M. Friedman a déclaré qu’il fallait travailler ensemble pour trouver les solutions.  La coopération sous une forme ou une autre contribue largement à faire face aux difficultés soulevées, a-t-il insisté.  Il a également indiqué que les ressources énergétiques, et en particulier le pétrole, pouvaient être à la fois une bénédiction et une malédiction.  Il a ainsi estimé que certains pays producteurs de pétrole avaient plutôt tendance à se concentrer sur l'exploitation de cette ressource plutôt que d'encourager la population à faire preuve d’initiatives.  En ce qui concerne l'aide aux pays en développement, M. Friedman s’est dit convaincu de la nécessité absolue et incontestable de l'aide apportée aux autres pays dans ce processus de mondialisation.  Il a notamment fait une comparaison avec le Plan Marshall appliqué en Europe au terme de la Deuxième Guerre mondiale afin de mettre en lumière les bénéfices d'une telle assistance.  S’agissant de la prévention des conflits, il a indiqué que la mondialisation montrait des limites dans ce domaine.  Il a ainsi expliqué que la Coalition en Iraq était confrontée à des gens qui se servaient des mêmes outils -Internet, un monde sans frontière- mais cette fois, pour s'attaquer à une puissance et s’est dit préoccupé par ce phénomène et ses conséquences.  Enfin, il a indiqué qu’en ce qui concerne la mondialisation, la collaboration ne se faisait pas forcement pour les bonnes raisons mais obtenait tout de même des résultats positifs.  Si on veut vraiment changer le monde, il faut faire en sorte que les grands acteurs se comportent convenablement pour les mauvaises raisons, a-t-il insisté en suggérant que les mouvements anti-mondialistes s’approprient cette idée afin d'aider les plus pauvres à prendre part au processus.  Attendre que les bonnes actions soient prises pour les bonnes raisons risque de s’avérer une très longue attente, a-t-il conclu.


DÉVELOPPEMENT DURABLE


Présentations de projets de résolution


Après la table ronde sur le thème « Commerce et développement », la Commission a entendu la présentation de projets de résolution.  Prenant la parole au nom du Groupe des 77 et de la Chine, le représentant du Qatar a présenté les projets de résolution ayant trait au développement durable:« Mise en œuvre d’Action 21, du Programme relatif à la poursuite de la mise en œuvre d’action 21 et des textes issus du Sommet mondial pour le développement durable » (A/C.2/59/L.6); « Stratégie internationale de prévention des catastrophes » (A/C.2/59/L.7); « Coopération internationale pour l’atténuation des effets du phénomène El Niño » (A/C.2/59/L.8); « Poursuite de la mise en œuvre du Programme d’action pour le développement durable des petits États insulaires en développement » (A/C.2/59/L.10); « Catastrophes naturelles et à la vulnérabilité » (A/C.2/59/L.11); « Convention sur la diversité biologique » (A/C.2/59/L.12); « Sauvegarde du climat mondial pour les générations futures » (A/C.2/59/L.13); « Application de la Convention des Nations Unies sur la lutte contre la désertification dans les pays gravement touchés par la sécheresse et/ou la désertification, en particulier en Afrique » (A/C.2/59/L.14); et « Rapport du Conseil d’administration du Programme des Nations Unies pour l’environnement sur les travaux de sa huitième session extraordinaire » (A/C.2/59/L.16).
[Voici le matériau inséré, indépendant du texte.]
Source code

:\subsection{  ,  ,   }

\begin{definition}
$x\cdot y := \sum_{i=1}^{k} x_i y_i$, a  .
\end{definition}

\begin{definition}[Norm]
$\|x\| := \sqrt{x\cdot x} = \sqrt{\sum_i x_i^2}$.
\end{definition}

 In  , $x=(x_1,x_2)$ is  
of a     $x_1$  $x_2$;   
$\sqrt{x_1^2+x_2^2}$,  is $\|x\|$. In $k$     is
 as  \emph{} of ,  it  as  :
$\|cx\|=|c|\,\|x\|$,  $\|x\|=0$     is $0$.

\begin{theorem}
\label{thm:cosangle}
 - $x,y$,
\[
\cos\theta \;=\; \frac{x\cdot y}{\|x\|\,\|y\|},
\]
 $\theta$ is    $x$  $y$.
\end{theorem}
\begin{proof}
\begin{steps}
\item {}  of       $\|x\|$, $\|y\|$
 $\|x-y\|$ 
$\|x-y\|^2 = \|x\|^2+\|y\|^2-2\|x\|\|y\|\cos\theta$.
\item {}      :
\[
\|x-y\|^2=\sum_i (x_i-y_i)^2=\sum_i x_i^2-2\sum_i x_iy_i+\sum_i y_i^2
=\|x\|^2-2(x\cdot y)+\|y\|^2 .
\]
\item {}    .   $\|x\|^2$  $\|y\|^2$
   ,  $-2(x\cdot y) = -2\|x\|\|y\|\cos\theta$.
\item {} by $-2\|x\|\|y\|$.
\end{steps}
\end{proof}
Soulignant pour sa part que l’éducation est un élément indispensable à la promotion du développement durable, la représentante du Japon a présenté à la Deuxième Commission le projet de résolution intitulé « Décennie des Nations Unies pour l’éducation en vue du développement durable » (A/C.2/59/L.9).  Après son intervention, le représentant du Tadjikistan a présenté un projet de texte relatif aux « Activités entreprises au cours de l’Année internationale de l’eau douce (2003) et autres initiatives en faveur d’une mise en valeur durable des ressources en eau », (A/C.2/59/L.15).